Julia Flux Embeddings

Flux Embedding Vectors

  • Flux provides Embedding Vectors
    • these layers accept an index, and return a vector
      • or several indices, and several vectors
    • the possible embedding vectors are learned parameters

Flux.Embedding - Type `Embedding(in => out; init=randn32)`

  • a lookup table that stores embeddings of dimension `out` for a vocab of size `in`
    • as a trainable matrix
  • this layer is often used to store word embeddings and retrieve them using indices
    • input to the layer can be a vocabulary index `1:in`
      • an array of indices, or the corresponding onehotencoding
  • for indices `x`, the result is of size `(out, size(x)…)`
    • allowing for several batch dimensions, for one-hot `ohx`
      • the result is of size `(out, size(ohx)[2:end]…)`
using Flux
emb = Embedding(26 => 4, init=Flux.indentity_init(gain=22))
emb([3, 1, 20, 14, 4, 15, 7])  # vocabulary indices, in 1:26
ans == emb(Flux.onehotbatch("cat&dog", 'a':'z', 'n'))
emb(rand(1:26, (10, 1, 12))) |> size  # three batch dimensions

Transformers.jl Embed

  • we define an abstract type for embeddings
    • and a concrete implementation of the abstract type
      • the Embedding Layer, `size`, is the hidden size and `vocabsize` is number of vocabulary

just a wrapper for the embedding matrix

abstract type AbstractEmbedding end

struct Embed{F, E <: AbstractArray} <: AbstractEmbedding
    scale::F
    embeddings::E
end

@functor Embed (embeddings,)
Embed(embeddings::AbstractArray; scale = nothing) = Embed(scale, embeddings)
Embed(hidden_size::Int, vocab_size::Int; scale = nothing) = Embed(scale, randn(Float32, hidden_size, vocab_size))

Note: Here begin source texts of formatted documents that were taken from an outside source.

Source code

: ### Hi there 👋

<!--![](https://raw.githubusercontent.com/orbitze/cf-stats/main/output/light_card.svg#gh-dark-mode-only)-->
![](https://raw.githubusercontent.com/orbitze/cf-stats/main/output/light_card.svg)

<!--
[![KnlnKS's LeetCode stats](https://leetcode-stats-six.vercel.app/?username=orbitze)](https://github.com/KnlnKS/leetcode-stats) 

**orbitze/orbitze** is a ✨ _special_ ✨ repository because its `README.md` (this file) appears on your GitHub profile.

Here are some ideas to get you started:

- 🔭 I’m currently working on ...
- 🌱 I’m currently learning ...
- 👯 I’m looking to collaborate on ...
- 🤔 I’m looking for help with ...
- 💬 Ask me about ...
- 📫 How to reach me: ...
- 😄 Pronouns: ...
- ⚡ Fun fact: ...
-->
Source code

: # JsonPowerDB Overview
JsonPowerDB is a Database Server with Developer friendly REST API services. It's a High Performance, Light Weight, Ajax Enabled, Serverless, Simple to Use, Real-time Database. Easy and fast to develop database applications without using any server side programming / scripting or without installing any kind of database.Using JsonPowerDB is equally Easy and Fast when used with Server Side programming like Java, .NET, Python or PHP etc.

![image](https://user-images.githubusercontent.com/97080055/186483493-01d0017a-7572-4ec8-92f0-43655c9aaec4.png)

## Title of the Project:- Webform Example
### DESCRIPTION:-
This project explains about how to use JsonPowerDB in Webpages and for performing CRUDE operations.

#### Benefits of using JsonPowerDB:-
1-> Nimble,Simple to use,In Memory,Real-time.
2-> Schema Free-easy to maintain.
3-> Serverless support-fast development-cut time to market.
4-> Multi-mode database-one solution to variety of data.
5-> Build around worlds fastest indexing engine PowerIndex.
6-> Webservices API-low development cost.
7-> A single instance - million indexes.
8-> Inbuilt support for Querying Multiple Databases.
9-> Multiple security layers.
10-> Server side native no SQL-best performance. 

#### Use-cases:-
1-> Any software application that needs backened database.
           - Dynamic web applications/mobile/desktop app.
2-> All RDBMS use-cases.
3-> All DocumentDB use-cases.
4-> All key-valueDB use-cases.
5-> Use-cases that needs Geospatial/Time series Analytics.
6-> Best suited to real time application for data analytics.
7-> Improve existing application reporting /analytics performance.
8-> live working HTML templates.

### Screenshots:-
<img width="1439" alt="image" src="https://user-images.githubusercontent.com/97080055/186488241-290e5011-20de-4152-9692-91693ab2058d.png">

(embed::Embed{Nothing})(x) = NNlib.gather(embed.embeddings, x)
function (embed::Embed)(x)
    y = NNlib.gather(embed.embeddings, x)
    return y .* convert(eltype(y), embed.scale)
end
  • flux models are deeply nested structures and Functors.jl provides tools needed to explore those objects
    • applies funcs to the params they contain e.g. moving them to the gpu and re-build them
  • Many of the functions used by Flux.jl are provided by NNLib
    • such as softmax, sigmoid, batched multiplication, convolutions, and pooling
    • Also for use with auto-differentiation, NNLib defines gradients using ChainRules.jl, which will be seen by Zygote.jl

Transformers.jl also contains EmbedDecoder, a layer that shares weight with an embedding layer and returns the logit

  • ChainRulesCore.rrule extends the primal computation method
    • can be checked against ChainRulesTestUtils

rrule dispatches on `typeof` of the function we are writing the `rrule` for

  • as well as the types of its arguments
  • it returns the primal result y and the pullback function

Transformers defines a rrule for EmbedDecoder

Functors.jl basic usage and implementation

  • it is allowed to look into the fields of the instances of any struct
    • and modify them
      • achieved through Functors.fmap
        • a structure and type preserving map
          • transforms every leaf node by applying function `f`
            • and otherwise traverses `x` recursively using Functors.functor
              • `functor(x)` returns a tuple containing a NamedTuple of the children of `x` and a reconstruction function
        • to opt out of this behaviour
          • mark a custom type as non-traversable `@leaf`

to include only certain fields of a struct, one can pass a tuple of fieldnames to @functor

struct Baz
    x
    y
end

@functor Baz(x,)
model = Baz(1,2)
# Baz(1, 2)
fmap(float, model)
# Baz(1.0, 2)

NNLib gather

Flux's Embedding layer uses NNlib.gather as its backend

NNlib.gather(src, idx) -> dst

NNlib.gather([1,20,300,4000], [2,4,2])
#3-element Vector{Int64}:
#   20
# 4000
#   20
NNlib.gather([1 2 3; 4 5 6], [1,3,1,3,1])
#2×5 Matrix{Int64}:
# 1  3  1  3  1
# 4  6  4  6  4
  • reverse operation of `scatter`
    • gathers data from source `src` and writes its in a destination `dst` according to the index array `idx`
      • for each `k` in `CartesianIndices(idx)` assign values to `dst` according to dst[:, … , k] .= src[:, …, idx[k]…]
      • notice that if `idx` is a vector containing integers and `src` is a matrix
        • previous expression simplifies to dst[:, k] .= src[:, idx[k]]
        • and `k` will run over `1:length(idx)`